→ Exercise:
Report each line of the data below in which "yield" appears.

→ Provided records:
-----
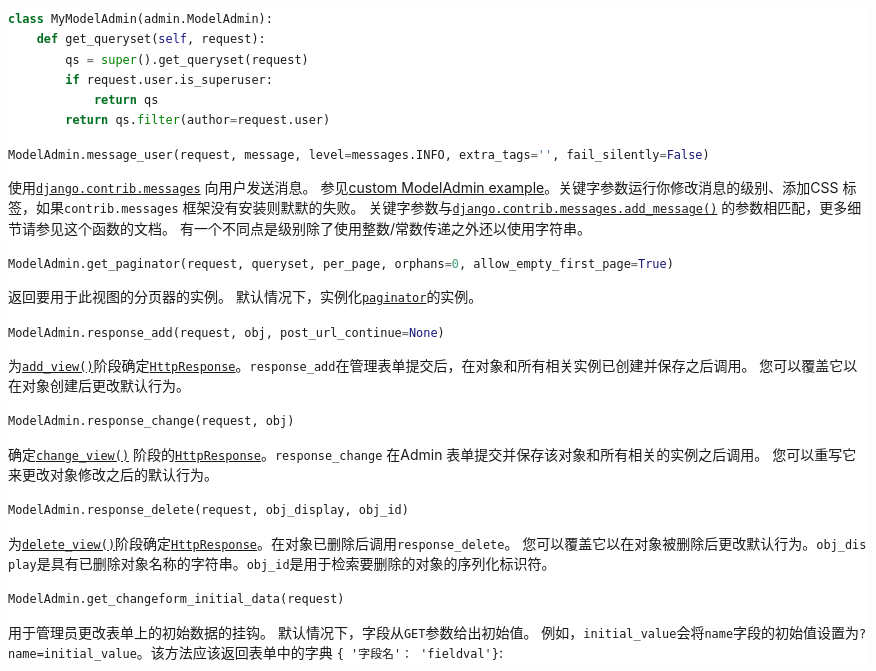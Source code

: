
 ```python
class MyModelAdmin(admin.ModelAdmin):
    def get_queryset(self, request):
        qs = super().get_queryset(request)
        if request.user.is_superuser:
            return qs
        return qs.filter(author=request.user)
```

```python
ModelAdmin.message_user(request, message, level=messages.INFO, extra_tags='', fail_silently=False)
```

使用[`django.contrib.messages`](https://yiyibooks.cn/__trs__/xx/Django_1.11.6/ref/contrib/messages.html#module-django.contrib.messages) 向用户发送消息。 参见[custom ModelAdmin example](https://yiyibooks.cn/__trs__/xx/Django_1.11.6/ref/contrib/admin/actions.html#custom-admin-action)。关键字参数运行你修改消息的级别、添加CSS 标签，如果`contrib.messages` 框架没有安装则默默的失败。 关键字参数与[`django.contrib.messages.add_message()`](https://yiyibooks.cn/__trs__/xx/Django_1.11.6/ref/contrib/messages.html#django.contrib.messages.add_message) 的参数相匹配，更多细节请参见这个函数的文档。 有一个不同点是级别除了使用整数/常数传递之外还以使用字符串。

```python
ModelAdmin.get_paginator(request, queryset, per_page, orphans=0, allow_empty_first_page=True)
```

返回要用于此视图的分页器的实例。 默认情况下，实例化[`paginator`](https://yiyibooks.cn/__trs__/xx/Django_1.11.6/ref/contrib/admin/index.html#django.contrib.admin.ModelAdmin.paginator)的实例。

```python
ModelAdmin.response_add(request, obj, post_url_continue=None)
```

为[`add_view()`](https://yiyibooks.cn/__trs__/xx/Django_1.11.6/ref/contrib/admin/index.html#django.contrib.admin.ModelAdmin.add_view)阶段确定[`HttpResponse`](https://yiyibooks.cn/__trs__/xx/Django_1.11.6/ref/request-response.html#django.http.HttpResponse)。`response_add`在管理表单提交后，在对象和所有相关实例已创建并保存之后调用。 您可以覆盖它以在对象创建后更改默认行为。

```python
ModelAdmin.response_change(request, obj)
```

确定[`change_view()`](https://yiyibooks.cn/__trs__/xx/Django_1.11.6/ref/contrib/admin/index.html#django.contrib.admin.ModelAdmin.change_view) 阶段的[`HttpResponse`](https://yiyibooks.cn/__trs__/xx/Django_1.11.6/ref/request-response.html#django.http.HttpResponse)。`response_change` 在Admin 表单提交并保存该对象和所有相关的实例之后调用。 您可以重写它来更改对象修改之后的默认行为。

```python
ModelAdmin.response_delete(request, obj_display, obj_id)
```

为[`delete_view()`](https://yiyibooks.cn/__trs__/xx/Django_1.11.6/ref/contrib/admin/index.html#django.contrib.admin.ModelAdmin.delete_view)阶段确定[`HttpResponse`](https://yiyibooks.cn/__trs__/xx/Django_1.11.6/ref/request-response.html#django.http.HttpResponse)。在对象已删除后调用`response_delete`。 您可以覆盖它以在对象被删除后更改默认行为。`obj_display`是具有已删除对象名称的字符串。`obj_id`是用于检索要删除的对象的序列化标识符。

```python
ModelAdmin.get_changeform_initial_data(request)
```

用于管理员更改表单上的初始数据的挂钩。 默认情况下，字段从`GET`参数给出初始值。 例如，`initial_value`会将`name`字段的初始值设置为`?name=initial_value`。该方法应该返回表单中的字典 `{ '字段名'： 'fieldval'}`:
-----
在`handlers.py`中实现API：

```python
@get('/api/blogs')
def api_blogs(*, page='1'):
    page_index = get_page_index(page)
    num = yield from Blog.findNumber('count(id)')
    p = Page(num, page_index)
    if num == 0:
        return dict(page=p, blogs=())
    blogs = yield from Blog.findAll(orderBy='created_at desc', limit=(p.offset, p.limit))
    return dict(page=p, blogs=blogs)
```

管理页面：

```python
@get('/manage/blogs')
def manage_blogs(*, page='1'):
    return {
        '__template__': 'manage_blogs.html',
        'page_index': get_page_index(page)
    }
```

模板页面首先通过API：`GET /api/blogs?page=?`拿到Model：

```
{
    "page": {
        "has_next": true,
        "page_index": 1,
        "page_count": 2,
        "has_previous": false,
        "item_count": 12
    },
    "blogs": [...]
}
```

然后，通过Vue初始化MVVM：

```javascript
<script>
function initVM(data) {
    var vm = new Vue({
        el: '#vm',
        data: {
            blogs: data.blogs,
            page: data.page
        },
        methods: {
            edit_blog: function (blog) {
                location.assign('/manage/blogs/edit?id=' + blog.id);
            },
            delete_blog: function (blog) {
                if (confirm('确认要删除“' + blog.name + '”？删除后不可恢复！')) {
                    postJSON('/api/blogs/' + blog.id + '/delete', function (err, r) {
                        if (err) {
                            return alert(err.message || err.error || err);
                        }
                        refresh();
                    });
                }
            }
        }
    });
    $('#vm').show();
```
-----
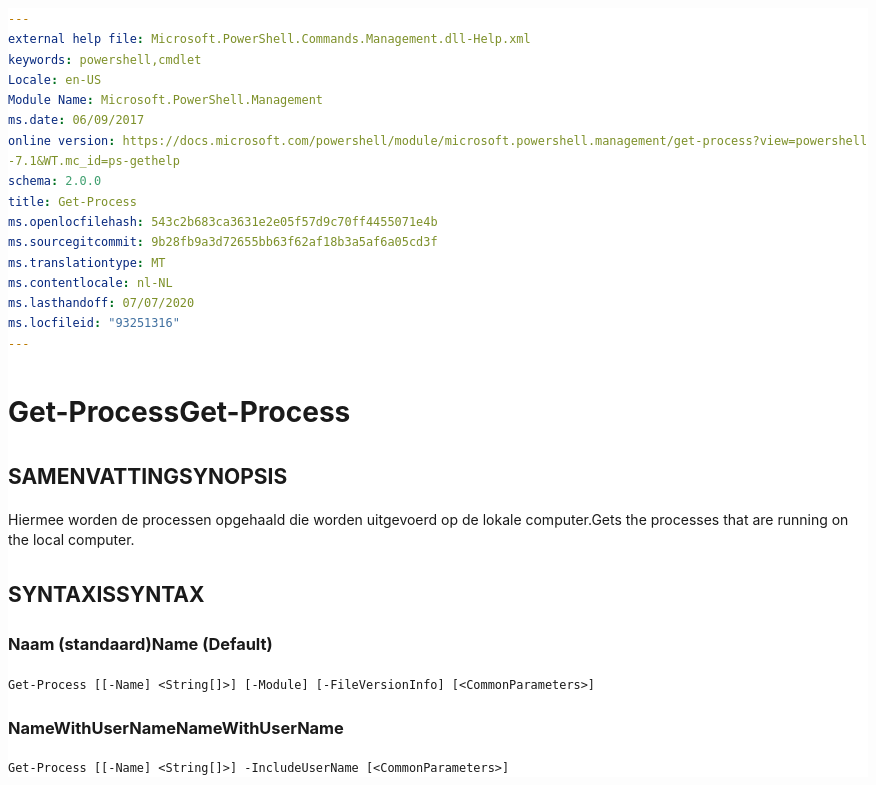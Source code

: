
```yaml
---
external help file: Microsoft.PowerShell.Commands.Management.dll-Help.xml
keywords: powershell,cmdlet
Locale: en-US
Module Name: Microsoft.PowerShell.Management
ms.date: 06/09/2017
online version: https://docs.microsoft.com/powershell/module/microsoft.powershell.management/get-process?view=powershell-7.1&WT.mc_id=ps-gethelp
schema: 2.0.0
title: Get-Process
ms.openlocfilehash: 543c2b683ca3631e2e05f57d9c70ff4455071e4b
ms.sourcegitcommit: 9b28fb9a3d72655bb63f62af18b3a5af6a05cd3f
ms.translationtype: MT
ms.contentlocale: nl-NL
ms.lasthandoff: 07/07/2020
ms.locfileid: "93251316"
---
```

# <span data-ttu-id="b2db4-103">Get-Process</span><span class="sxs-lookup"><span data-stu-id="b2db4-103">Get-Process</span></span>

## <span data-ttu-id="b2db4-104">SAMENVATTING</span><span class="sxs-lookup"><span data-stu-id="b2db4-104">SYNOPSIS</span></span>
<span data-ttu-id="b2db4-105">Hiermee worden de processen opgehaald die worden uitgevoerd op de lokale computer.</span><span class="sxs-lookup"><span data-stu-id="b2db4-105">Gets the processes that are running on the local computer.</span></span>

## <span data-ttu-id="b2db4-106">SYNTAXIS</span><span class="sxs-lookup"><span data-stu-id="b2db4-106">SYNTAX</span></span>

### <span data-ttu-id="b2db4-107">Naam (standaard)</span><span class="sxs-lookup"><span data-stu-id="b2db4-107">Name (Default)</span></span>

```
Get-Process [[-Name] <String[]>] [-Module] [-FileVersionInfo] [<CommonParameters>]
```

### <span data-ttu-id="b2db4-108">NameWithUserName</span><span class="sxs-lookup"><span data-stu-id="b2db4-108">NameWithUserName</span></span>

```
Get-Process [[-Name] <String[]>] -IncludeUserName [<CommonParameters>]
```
-----
→ Answer to this problem:
    num = yield from Blog.findNumber('count(id)')
    blogs = yield from Blog.findAll(orderBy='created_at desc', limit=(p.offset, p.limit))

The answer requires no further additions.